● How to complete this task
Report all lines from the entries below in which "ScratchML" appears.

● Exercise inputs
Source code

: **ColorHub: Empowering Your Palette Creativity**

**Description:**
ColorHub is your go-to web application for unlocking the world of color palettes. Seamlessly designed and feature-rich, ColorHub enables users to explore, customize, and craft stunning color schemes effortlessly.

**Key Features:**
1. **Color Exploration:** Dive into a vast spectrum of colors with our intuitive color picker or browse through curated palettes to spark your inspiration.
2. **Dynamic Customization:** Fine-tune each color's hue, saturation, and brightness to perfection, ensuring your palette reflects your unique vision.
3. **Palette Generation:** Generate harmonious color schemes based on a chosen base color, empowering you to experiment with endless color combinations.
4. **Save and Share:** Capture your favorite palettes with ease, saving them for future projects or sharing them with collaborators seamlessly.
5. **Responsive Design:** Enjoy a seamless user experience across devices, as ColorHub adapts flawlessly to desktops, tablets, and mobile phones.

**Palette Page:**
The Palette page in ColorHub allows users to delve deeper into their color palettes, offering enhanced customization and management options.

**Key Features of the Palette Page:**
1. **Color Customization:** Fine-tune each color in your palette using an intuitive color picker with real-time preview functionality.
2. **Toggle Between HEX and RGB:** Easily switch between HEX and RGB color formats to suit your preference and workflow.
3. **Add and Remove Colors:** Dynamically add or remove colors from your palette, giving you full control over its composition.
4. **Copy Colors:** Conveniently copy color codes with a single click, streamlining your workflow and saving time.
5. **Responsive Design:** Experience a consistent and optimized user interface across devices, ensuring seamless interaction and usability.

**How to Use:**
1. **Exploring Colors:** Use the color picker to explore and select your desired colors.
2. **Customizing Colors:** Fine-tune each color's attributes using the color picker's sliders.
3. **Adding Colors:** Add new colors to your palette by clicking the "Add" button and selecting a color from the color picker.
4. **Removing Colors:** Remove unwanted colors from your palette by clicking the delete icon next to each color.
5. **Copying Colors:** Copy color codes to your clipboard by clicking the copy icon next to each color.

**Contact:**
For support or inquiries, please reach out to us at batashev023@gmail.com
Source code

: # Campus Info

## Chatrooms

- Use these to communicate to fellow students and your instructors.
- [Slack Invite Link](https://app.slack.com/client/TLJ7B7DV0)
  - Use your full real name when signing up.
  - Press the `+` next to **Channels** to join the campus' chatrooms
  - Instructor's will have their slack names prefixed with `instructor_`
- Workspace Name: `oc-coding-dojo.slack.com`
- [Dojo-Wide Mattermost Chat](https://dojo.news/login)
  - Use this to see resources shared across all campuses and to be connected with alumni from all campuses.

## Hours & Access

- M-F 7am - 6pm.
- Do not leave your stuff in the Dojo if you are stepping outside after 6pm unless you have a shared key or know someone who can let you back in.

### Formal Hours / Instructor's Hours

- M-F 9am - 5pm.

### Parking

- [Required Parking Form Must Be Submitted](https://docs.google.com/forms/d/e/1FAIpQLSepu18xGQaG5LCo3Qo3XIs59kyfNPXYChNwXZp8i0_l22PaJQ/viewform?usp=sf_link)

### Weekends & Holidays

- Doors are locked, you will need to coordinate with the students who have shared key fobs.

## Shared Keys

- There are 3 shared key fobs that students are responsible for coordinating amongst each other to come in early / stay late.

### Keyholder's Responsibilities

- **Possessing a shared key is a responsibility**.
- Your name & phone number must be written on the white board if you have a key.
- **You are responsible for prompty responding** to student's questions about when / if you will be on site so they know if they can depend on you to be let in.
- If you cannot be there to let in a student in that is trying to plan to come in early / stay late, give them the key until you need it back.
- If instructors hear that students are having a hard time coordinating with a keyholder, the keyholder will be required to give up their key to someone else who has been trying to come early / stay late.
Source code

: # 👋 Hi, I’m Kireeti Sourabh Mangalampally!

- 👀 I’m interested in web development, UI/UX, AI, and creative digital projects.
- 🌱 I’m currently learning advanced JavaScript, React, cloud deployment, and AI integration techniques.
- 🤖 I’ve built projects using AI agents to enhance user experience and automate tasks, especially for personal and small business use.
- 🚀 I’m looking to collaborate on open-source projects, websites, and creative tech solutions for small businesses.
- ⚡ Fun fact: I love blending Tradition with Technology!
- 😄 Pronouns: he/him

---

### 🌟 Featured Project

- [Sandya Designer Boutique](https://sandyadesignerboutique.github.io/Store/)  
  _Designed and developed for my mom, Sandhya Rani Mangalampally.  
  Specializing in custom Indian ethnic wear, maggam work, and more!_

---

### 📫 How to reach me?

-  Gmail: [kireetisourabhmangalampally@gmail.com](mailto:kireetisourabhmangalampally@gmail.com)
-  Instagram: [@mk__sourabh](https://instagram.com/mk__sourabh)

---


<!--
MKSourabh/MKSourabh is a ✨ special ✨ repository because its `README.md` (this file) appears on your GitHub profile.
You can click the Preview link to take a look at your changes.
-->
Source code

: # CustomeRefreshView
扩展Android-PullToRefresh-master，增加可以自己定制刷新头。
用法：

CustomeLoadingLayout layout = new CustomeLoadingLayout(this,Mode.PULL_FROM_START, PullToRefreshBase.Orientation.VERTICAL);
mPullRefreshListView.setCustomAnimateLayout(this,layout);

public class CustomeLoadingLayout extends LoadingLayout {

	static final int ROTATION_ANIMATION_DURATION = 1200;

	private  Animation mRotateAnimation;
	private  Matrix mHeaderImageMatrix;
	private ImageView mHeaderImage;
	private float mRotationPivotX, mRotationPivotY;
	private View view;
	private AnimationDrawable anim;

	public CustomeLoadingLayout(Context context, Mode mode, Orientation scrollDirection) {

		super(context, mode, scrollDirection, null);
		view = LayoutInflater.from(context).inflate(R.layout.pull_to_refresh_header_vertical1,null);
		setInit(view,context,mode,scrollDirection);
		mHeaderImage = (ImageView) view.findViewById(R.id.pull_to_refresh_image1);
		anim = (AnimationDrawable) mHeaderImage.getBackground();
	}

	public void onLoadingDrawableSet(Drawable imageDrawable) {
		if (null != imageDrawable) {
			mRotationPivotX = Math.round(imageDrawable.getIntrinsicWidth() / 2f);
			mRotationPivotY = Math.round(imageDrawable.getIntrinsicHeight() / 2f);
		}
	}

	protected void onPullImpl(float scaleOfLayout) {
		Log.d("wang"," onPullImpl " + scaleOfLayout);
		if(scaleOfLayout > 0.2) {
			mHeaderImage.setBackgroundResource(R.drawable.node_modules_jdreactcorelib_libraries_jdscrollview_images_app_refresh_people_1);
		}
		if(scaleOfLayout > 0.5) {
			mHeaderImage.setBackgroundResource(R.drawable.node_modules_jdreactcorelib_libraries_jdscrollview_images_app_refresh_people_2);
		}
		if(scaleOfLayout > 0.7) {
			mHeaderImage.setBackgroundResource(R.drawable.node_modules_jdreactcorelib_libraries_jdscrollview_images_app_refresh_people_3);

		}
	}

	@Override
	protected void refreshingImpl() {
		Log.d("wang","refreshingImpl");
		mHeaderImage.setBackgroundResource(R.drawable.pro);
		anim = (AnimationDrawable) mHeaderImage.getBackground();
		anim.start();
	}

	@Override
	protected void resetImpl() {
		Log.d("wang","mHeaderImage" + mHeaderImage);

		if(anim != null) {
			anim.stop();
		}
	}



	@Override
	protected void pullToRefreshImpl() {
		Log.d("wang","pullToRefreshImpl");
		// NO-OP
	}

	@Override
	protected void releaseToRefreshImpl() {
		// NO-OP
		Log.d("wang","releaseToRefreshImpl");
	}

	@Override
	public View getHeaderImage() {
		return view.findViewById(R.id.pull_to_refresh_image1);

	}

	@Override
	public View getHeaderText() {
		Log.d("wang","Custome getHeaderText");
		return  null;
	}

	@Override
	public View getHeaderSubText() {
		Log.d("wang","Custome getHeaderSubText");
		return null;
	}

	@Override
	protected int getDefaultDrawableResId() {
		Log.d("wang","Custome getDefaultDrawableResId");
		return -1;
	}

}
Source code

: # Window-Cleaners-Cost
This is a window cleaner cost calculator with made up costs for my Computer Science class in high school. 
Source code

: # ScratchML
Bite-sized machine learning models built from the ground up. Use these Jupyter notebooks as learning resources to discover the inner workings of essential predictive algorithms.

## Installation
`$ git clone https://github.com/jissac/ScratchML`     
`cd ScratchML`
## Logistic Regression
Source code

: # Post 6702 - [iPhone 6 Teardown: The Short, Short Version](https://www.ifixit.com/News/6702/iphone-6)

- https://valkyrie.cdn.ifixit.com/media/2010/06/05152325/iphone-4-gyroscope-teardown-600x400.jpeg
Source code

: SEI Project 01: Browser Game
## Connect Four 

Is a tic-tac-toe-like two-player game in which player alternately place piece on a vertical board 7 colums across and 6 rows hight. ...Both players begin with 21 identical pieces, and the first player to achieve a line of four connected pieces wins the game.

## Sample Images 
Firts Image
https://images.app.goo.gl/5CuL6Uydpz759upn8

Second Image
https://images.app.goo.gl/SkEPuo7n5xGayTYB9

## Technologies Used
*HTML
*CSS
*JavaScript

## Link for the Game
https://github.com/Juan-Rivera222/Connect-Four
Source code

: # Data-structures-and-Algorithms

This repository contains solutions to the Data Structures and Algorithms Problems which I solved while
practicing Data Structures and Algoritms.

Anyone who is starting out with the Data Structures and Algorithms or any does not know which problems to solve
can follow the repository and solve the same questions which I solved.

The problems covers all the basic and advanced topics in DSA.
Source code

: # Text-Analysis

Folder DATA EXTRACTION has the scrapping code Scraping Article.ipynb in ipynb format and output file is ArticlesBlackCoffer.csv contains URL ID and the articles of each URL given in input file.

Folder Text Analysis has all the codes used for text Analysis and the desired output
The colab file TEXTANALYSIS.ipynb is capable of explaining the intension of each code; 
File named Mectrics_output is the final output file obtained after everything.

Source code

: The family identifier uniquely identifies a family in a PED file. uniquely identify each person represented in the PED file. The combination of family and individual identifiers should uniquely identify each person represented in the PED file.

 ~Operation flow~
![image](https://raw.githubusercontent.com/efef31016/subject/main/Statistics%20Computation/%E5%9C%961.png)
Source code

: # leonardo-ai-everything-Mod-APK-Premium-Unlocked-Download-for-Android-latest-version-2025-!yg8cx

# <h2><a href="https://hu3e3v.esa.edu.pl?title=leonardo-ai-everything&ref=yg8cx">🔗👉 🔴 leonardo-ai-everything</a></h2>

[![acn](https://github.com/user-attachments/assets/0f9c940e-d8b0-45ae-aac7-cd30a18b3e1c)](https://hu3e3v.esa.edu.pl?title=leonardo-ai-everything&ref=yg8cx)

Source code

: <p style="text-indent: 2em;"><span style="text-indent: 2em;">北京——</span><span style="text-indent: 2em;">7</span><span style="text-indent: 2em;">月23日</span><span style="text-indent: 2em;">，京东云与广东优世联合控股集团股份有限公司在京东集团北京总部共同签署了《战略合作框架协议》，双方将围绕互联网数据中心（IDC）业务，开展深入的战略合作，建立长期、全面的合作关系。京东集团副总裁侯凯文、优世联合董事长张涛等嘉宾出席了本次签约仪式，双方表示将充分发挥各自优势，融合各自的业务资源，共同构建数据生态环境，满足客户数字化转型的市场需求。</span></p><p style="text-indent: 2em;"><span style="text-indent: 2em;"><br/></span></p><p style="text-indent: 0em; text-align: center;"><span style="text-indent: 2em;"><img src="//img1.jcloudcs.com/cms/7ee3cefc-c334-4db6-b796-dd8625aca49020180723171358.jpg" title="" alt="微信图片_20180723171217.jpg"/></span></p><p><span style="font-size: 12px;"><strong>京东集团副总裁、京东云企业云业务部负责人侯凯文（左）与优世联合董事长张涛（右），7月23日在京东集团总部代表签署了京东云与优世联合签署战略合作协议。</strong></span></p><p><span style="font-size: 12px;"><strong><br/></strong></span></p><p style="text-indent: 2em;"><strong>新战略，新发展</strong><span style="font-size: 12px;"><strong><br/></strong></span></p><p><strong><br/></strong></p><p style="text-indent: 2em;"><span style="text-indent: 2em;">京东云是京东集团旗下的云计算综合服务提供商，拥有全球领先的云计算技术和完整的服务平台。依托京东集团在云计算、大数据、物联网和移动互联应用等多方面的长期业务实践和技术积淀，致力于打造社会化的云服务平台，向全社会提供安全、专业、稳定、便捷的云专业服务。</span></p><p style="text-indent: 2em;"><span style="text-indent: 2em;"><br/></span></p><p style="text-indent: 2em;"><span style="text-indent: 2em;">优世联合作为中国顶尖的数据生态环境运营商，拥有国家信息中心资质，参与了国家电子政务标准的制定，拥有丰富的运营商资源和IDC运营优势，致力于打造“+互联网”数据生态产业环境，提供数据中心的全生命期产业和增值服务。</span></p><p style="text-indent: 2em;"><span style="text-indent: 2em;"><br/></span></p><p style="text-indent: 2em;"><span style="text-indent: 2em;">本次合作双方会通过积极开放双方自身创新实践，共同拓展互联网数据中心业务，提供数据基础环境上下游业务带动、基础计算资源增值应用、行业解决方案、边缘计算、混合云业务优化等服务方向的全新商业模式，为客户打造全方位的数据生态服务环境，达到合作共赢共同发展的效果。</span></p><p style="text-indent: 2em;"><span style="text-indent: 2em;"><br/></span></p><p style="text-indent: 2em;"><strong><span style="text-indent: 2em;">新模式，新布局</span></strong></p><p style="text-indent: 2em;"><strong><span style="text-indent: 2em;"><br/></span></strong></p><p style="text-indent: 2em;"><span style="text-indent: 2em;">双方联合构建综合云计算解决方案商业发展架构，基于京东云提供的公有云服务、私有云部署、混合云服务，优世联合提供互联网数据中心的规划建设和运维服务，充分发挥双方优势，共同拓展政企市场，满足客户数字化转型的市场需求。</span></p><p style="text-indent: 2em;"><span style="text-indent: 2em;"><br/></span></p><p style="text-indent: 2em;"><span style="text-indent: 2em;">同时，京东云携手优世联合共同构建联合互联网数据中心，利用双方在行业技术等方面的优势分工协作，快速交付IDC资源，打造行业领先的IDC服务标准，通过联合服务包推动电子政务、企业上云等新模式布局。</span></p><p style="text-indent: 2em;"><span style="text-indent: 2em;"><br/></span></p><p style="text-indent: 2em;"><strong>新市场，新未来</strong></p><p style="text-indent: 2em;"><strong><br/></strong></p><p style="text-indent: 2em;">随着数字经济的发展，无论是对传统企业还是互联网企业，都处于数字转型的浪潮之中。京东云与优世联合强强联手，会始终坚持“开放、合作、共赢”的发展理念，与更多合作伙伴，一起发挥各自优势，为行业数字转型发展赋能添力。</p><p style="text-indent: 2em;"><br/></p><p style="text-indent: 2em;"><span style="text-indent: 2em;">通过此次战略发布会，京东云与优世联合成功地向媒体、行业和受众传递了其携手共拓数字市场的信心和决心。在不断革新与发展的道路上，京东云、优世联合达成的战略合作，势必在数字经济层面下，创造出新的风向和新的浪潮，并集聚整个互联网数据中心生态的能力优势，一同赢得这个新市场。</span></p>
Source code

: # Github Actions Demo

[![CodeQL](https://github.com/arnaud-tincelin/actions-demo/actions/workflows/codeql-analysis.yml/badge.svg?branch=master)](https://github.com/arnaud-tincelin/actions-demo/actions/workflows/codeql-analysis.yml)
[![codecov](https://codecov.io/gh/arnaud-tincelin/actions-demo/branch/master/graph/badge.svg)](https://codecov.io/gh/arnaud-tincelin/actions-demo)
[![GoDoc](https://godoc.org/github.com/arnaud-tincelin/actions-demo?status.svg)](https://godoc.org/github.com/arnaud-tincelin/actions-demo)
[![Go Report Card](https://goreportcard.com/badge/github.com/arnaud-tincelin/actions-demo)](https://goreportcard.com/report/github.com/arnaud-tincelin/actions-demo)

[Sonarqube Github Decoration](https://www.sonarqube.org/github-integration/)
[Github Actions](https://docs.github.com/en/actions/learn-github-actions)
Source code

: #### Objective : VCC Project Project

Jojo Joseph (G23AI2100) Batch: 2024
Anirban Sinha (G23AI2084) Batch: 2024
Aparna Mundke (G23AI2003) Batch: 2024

● Worked solution
: # ScratchML
`$ git clone https://github.com/jissac/ScratchML`     
`cd ScratchML`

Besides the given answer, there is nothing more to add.